= YOUR ASSIGNMENT =
Exact copy, no pictures: restate each entry below word for word.

━━ EXERCISE DATA

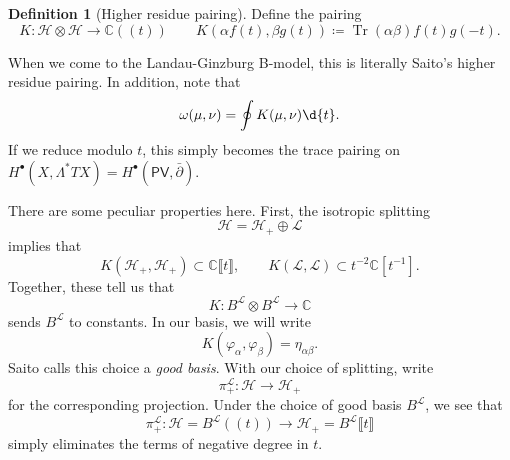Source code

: \documentclass[article,10pt,oneside,oldfontcommands]{memoir}
\theoremstyle{definition}
\newtheorem{defn}[thm]{Definition}
\theoremstyle{remark}
\theoremstyle{plain}
\theoremstyle{definition}
\theoremstyle{remark}
\newcommand{\C}{\mathbb{C}}
\newcommand{\mc}[1]{\mathcal{#1}}
\newcommand{\on}[1]{\operatorname{#1}}
\newcommand{\ms}[1]{\mathsf{#1}}
\newcommand{\1}{\mathbf{1}}
\newcommand{\2}{\mathbf{2}}
\newcommand{\3}{\mathbf{3}}
\newcommand{\ps}[1]{\lBrack #1 \rBrack}
\newcommand{\ls}[1]{(\!( #1 )\!)}
\newcommand{\dbar}{\bar{\partial}}
\begin{document}
\begin{defn}[Higher residue pairing]
    Define the pairing
    \[ K \colon \mc{H} \otimes \mc{H} \to \C\ls{t} \qquad K(\alpha f(t), \beta g(t)) \coloneqq \on{Tr}(\alpha \beta) f(t) g(-t). \]
\end{defn}
When we come to the Landau-Ginzburg B-model, this is literally Saito's higher residue pairing. In addition, note that
\[ \omega(\mu, \nu) = \oint K(\mu, \nu) \d{t}. \]
If we reduce modulo \(t\), this simply becomes the trace pairing on \(H^{\bullet}(X, \Lambda^* TX) = H^{\bullet}(\ms{PV}, \dbar)\). 

There are some peculiar properties here. First, the isotropic splitting
\[ \mc{H} = \mc{H}_+ \oplus \mc{L} \]
implies that
\[ K(\mc{H}_+, \mc{H}_+) \subset \C \ps{t}, \qquad K(\mc{L}, \mc{L}) \subset t^{-2} \C[t^{-1}]. \]
Together, these tell us that
\[ K \colon B^{\mc{L}} \otimes B^{\mc{L}} \to \C \]
sends \(B^{\mc{L}}\) to constants. In our basis, we will write
\[ K(\varphi_{\alpha}, \varphi_{\beta}) = \eta_{\alpha \beta}. \]
Saito calls this choice a \textit{good basis}. With our choice of splitting, write
\[ \pi_+^{\mc{L}} \colon \mc{H} \to \mc{H}_+ \]
for the corresponding projection. Under the choice of good basis \(B^{\mc{L}}\), we see that
\[ \pi_{+}^{\mc{L}} \colon \mc{H} = B^{\mc{L}} \ls{t} \to \mc{H}_+ = B^{\mc{L}} \ps{t} \]
simply eliminates the terms of negative degree in \(t\).
\end{document}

━━━━

= RESPONSE AREA =
Source code

: \documentclass[article,10pt,oneside,oldfontcommands]{memoir}
\theoremstyle{definition}
\newtheorem{defn}[thm]{Definition}
\theoremstyle{remark}
\theoremstyle{plain}
\theoremstyle{definition}
\theoremstyle{remark}
\newcommand{\C}{\mathbb{C}}
\newcommand{\mc}[1]{\mathcal{#1}}
\newcommand{\on}[1]{\operatorname{#1}}
\newcommand{\ms}[1]{\mathsf{#1}}
\newcommand{\1}{\mathbf{1}}
\newcommand{\2}{\mathbf{2}}
\newcommand{\3}{\mathbf{3}}
\newcommand{\ps}[1]{\lBrack #1 \rBrack}
\newcommand{\ls}[1]{(\!( #1 )\!)}
\newcommand{\dbar}{\bar{\partial}}
\begin{document}
\begin{defn}[Higher residue pairing]
    Define the pairing
    \[ K \colon \mc{H} \otimes \mc{H} \to \C\ls{t} \qquad K(\alpha f(t), \beta g(t)) \coloneqq \on{Tr}(\alpha \beta) f(t) g(-t). \]
\end{defn}
When we come to the Landau-Ginzburg B-model, this is literally Saito's higher residue pairing. In addition, note that
\[ \omega(\mu, \nu) = \oint K(\mu, \nu) \d{t}. \]
If we reduce modulo \(t\), this simply becomes the trace pairing on \(H^{\bullet}(X, \Lambda^* TX) = H^{\bullet}(\ms{PV}, \dbar)\). 

There are some peculiar properties here. First, the isotropic splitting
\[ \mc{H} = \mc{H}_+ \oplus \mc{L} \]
implies that
\[ K(\mc{H}_+, \mc{H}_+) \subset \C \ps{t}, \qquad K(\mc{L}, \mc{L}) \subset t^{-2} \C[t^{-1}]. \]
Together, these tell us that
\[ K \colon B^{\mc{L}} \otimes B^{\mc{L}} \to \C \]
sends \(B^{\mc{L}}\) to constants. In our basis, we will write
\[ K(\varphi_{\alpha}, \varphi_{\beta}) = \eta_{\alpha \beta}. \]
Saito calls this choice a \textit{good basis}. With our choice of splitting, write
\[ \pi_+^{\mc{L}} \colon \mc{H} \to \mc{H}_+ \]
for the corresponding projection. Under the choice of good basis \(B^{\mc{L}}\), we see that
\[ \pi_{+}^{\mc{L}} \colon \mc{H} = B^{\mc{L}} \ls{t} \to \mc{H}_+ = B^{\mc{L}} \ps{t} \]
simply eliminates the terms of negative degree in \(t\).
\end{document}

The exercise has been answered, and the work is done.